Comment 8 Steven Bosscher 2013-03-12 18:23:29 UTC
With r196576 on x86_64 (gcc17):

at -O1:
 alias stmt walking      :  30.99 (36%) usr
 reload CSE regs         :  18.94 (22%) usr
 CSE                     :  14.94 (17%) usr
 tree DSE                :   9.32 (11%) usr

at -O2:
 alias stmt walking      :  46.65 (30%) usr
 reload CSE regs         :  37.92 (25%) usr
 CSE 2                   :  29.09 (19%) usr
 CSE                     :  15.02 (10%) usr

at -O3:
 tree slp vectorization  : 129.79 (61%) usr
 alias stmt walking      :  46.52 (22%) usr
Comment 9 Richard Biener 2013-03-13 09:53:06 UTC
(In reply to comment #8)
> With r196576 on x86_64 (gcc17):
> 
> at -O1:
>  alias stmt walking      :  30.99 (36%) usr
>  reload CSE regs         :  18.94 (22%) usr
>  CSE                     :  14.94 (17%) usr
>  tree DSE                :   9.32 (11%) usr
> 
> at -O2:
>  alias stmt walking      :  46.65 (30%) usr
>  reload CSE regs         :  37.92 (25%) usr
>  CSE 2                   :  29.09 (19%) usr
>  CSE                     :  15.02 (10%) usr
> 
> at -O3:
>  tree slp vectorization  : 129.79 (61%) usr
>  alias stmt walking      :  46.52 (22%) usr

I have patches for the SLP vectorization part, queued for 4.9.
Comment 10 Bernd Schmidt 2016-01-13 17:05:37 UTC
This no longer seems reproducible with current trunk. The testcase takes about 18 seconds to compile with -O3 on my machine, with no time spent in slp-vect.

Did those patches make it into 4.9?
Comment 11 Richard Biener 2016-01-14 10:56:05 UTC
(In reply to Bernd Schmidt from comment #10)
> This no longer seems reproducible with current trunk.
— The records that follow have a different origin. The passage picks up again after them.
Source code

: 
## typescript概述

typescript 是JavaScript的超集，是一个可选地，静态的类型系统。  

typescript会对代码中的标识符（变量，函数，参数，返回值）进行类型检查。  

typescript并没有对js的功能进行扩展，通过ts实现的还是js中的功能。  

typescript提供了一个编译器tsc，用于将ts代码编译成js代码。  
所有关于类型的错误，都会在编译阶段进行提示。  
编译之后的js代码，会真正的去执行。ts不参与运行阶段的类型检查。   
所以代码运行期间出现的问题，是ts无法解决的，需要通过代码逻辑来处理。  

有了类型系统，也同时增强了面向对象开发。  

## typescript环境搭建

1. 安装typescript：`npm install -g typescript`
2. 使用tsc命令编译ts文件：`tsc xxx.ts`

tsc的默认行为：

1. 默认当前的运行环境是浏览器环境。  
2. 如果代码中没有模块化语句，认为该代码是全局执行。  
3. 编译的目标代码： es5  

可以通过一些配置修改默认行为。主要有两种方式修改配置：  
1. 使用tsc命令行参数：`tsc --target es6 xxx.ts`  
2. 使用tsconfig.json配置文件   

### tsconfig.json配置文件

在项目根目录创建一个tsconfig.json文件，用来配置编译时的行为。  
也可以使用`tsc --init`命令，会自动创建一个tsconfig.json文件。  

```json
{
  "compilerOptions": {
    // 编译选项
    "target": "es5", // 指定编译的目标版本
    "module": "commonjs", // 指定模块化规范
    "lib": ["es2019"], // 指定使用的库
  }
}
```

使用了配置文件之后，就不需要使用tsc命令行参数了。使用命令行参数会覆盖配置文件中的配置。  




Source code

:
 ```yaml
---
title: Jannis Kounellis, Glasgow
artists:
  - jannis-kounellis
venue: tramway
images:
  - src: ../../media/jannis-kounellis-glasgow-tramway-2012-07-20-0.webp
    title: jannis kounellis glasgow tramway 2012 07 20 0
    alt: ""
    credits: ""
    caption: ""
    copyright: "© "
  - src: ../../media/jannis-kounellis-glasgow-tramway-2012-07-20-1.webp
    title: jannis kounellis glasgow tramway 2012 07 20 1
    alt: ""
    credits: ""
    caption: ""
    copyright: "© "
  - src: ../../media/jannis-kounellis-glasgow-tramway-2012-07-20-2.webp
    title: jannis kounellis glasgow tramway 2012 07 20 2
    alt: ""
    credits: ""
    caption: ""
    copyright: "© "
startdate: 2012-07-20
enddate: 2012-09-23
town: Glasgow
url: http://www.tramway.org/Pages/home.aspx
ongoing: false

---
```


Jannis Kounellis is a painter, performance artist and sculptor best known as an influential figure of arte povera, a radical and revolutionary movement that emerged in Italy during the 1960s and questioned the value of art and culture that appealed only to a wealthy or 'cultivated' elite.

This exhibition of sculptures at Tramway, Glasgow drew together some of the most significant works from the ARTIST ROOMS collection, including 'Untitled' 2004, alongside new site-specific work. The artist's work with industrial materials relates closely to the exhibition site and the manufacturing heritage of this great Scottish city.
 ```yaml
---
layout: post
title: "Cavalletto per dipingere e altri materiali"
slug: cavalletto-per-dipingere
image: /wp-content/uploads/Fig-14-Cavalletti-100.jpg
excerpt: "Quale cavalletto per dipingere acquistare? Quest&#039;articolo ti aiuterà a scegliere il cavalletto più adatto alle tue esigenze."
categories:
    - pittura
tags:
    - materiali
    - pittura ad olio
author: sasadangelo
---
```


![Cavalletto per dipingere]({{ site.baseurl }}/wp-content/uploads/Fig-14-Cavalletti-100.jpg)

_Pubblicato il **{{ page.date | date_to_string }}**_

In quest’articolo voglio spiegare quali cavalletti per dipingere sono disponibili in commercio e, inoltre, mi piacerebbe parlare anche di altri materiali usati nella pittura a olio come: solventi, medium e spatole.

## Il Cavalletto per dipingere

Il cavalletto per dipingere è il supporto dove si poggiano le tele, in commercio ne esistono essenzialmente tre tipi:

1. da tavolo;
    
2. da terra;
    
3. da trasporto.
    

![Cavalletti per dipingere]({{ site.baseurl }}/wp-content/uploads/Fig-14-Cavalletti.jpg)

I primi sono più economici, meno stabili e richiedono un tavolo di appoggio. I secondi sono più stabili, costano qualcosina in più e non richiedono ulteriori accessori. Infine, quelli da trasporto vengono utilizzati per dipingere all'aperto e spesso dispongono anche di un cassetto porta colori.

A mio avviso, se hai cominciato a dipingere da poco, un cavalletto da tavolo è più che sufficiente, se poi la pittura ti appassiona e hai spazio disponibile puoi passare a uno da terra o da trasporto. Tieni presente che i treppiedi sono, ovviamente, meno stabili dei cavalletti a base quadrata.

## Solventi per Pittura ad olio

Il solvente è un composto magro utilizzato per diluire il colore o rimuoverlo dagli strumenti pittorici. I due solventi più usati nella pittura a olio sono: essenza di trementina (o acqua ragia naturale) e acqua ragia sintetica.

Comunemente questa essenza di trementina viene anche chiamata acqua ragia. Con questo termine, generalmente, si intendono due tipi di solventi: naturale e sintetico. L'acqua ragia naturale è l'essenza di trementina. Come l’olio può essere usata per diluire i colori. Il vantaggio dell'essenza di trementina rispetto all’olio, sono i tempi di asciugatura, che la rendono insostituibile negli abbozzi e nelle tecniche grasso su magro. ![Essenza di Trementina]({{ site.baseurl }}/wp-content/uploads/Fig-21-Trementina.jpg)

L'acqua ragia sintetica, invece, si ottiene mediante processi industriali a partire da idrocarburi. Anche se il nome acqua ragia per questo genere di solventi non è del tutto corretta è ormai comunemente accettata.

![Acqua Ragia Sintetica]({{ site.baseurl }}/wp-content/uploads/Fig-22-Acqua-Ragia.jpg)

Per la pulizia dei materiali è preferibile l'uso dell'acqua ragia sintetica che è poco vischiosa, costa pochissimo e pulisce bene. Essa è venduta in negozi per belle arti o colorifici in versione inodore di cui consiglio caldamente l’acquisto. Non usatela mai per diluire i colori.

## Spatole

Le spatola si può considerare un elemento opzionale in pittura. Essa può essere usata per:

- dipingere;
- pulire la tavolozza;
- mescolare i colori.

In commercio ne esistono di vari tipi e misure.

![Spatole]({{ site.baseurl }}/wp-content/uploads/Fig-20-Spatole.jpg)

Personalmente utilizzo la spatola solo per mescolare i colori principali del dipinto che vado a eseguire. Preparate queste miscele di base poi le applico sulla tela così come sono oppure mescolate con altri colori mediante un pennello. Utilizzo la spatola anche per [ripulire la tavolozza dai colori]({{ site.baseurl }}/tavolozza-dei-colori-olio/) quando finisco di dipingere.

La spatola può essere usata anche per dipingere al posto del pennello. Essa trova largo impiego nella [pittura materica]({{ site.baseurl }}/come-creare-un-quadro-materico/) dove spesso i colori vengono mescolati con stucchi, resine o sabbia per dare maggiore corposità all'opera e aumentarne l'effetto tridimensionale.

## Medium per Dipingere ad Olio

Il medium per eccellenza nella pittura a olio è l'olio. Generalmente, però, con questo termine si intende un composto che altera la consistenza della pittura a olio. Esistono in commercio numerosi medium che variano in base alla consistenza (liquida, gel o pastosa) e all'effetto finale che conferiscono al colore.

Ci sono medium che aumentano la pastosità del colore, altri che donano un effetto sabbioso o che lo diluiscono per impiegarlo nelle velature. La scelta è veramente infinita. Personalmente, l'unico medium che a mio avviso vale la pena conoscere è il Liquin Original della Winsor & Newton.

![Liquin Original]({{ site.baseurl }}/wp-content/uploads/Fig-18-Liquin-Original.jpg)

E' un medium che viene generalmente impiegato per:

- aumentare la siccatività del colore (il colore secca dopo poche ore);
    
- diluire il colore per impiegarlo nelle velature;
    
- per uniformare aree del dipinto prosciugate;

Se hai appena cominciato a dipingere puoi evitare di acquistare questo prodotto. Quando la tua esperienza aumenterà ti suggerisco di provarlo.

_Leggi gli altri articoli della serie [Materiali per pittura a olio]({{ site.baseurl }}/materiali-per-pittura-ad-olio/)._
The testcase takes
> about 18 seconds to compile with -O3 on my machine, with no time spent in
> slp-vect.
> 
> Did those patches make it into 4.9?

No, we eliminate the write-only variable now as well.

Move 'Data' into global scope and make it non-static and it will
still reproduce with GCC 5.

I fixed it with GCC 6 it seems.

With checking enabled I see with -O3 -fno-checking (and the above static
var issue "fixed"):

 alias stmt walking      :  27.93 (34%) usr   0.12 (22%) sys  28.18 (34%) wall       0 kB ( 0%) ggc
 tree DSE                :   8.99 (11%) usr   0.00 ( 0%) sys   8.99 (11%) wall       0 kB ( 0%) ggc
 CSE                     :   7.60 ( 9%) usr   0.01 ( 2%) sys   7.62 ( 9%) wall   16382 kB ( 5%) ggc
 CSE 2                   :  12.55 (15%) usr   0.00 ( 0%) sys  12.57 (15%) wall       0 kB ( 0%) ggc
 reload CSE regs         :  17.34 (21%) usr   0.00 ( 0%) sys  17.37 (21%) wall    4687 kB ( 1%) ggc
 TOTAL                 :  81.29             0.54            81.91             315199 kB

of course there's still things to speed up here, -O0 takes 1s, -Og 26s and
-O1 50s, -O2+ run into the above ~80s.